GOAL OF THE EXERCISE: The entries that follow should be reproduced exactly, with no images carried over.

DATA EXCERPTS:
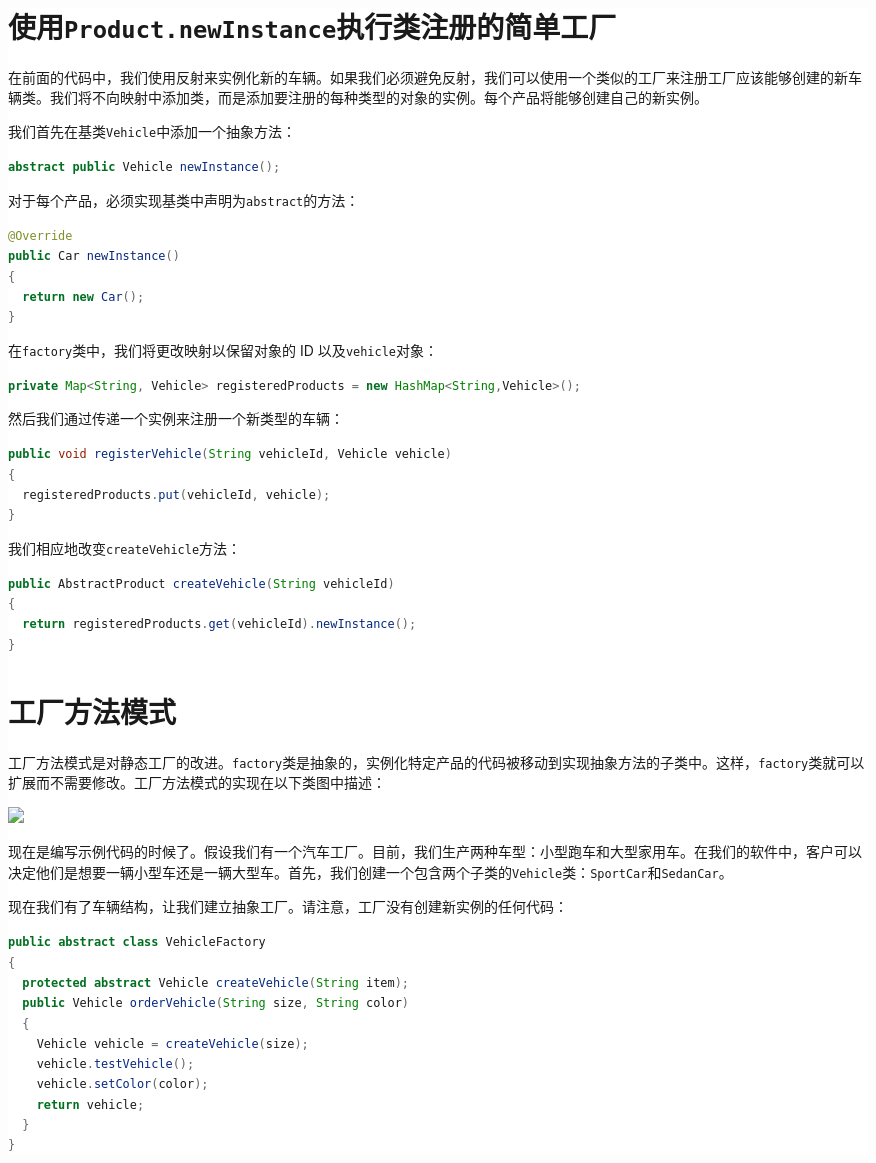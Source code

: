 # 使用`Product.newInstance`执行类注册的简单工厂

在前面的代码中，我们使用反射来实例化新的车辆。如果我们必须避免反射，我们可以使用一个类似的工厂来注册工厂应该能够创建的新车辆类。我们将不向映射中添加类，而是添加要注册的每种类型的对象的实例。每个产品将能够创建自己的新实例。

我们首先在基类`Vehicle`中添加一个抽象方法：

```java
abstract public Vehicle newInstance();
```

对于每个产品，必须实现基类中声明为`abstract`的方法：

```java
@Override
public Car newInstance() 
{
  return new Car();
}
```

在`factory`类中，我们将更改映射以保留对象的 ID 以及`vehicle`对象：

```java
private Map<String, Vehicle> registeredProducts = new HashMap<String,Vehicle>();
```

然后我们通过传递一个实例来注册一个新类型的车辆：

```java
public void registerVehicle(String vehicleId, Vehicle vehicle)
{
  registeredProducts.put(vehicleId, vehicle);
}
```

我们相应地改变`createVehicle`方法：

```java
public AbstractProduct createVehicle(String vehicleId) 
{
  return registeredProducts.get(vehicleId).newInstance();
}
```

# 工厂方法模式

工厂方法模式是对静态工厂的改进。`factory`类是抽象的，实例化特定产品的代码被移动到实现抽象方法的子类中。这样，`factory`类就可以扩展而不需要修改。工厂方法模式的实现在以下类图中描述：

![](https://github.com/OpenDocCN/freelearn-java-zh/raw/master/docs/dsn-ptn-bst-prac-java/img/7b9b05d9-b441-4fa4-a6f4-05bbda05524a.png)

现在是编写示例代码的时候了。假设我们有一个汽车工厂。目前，我们生产两种车型：小型跑车和大型家用车。在我们的软件中，客户可以决定他们是想要一辆小型车还是一辆大型车。首先，我们创建一个包含两个子类的`Vehicle`类：`SportCar`和`SedanCar`。

现在我们有了车辆结构，让我们建立抽象工厂。请注意，工厂没有创建新实例的任何代码：

```java
public abstract class VehicleFactory 
{
  protected abstract Vehicle createVehicle(String item);
  public Vehicle orderVehicle(String size, String color) 
  {
    Vehicle vehicle = createVehicle(size);
    vehicle.testVehicle();
    vehicle.setColor(color);
    return vehicle;
  }
}
```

ANSWER TO THIS TASK:
Source code

: # 使用`Product.newInstance`执行类注册的简单工厂

在前面的代码中，我们使用反射来实例化新的车辆。如果我们必须避免反射，我们可以使用一个类似的工厂来注册工厂应该能够创建的新车辆类。我们将不向映射中添加类，而是添加要注册的每种类型的对象的实例。每个产品将能够创建自己的新实例。

我们首先在基类`Vehicle`中添加一个抽象方法：

```java
abstract public Vehicle newInstance();
```

对于每个产品，必须实现基类中声明为`abstract`的方法：

```java
@Override
public Car newInstance() 
{
  return new Car();
}
```

在`factory`类中，我们将更改映射以保留对象的 ID 以及`vehicle`对象：

```java
private Map<String, Vehicle> registeredProducts = new HashMap<String,Vehicle>();
```

然后我们通过传递一个实例来注册一个新类型的车辆：

```java
public void registerVehicle(String vehicleId, Vehicle vehicle)
{
  registeredProducts.put(vehicleId, vehicle);
}
```

我们相应地改变`createVehicle`方法：

```java
public AbstractProduct createVehicle(String vehicleId) 
{
  return registeredProducts.get(vehicleId).newInstance();
}
```

# 工厂方法模式

工厂方法模式是对静态工厂的改进。`factory`类是抽象的，实例化特定产品的代码被移动到实现抽象方法的子类中。这样，`factory`类就可以扩展而不需要修改。工厂方法模式的实现在以下类图中描述：

![](https://github.com/OpenDocCN/freelearn-java-zh/raw/master/docs/dsn-ptn-bst-prac-java/img/7b9b05d9-b441-4fa4-a6f4-05bbda05524a.png)

现在是编写示例代码的时候了。假设我们有一个汽车工厂。目前，我们生产两种车型：小型跑车和大型家用车。在我们的软件中，客户可以决定他们是想要一辆小型车还是一辆大型车。首先，我们创建一个包含两个子类的`Vehicle`类：`SportCar`和`SedanCar`。

现在我们有了车辆结构，让我们建立抽象工厂。请注意，工厂没有创建新实例的任何代码：

```java
public abstract class VehicleFactory 
{
  protected abstract Vehicle createVehicle(String item);
  public Vehicle orderVehicle(String size, String color) 
  {
    Vehicle vehicle = createVehicle(size);
    vehicle.testVehicle();
    vehicle.setColor(color);
    return vehicle;
  }
}
```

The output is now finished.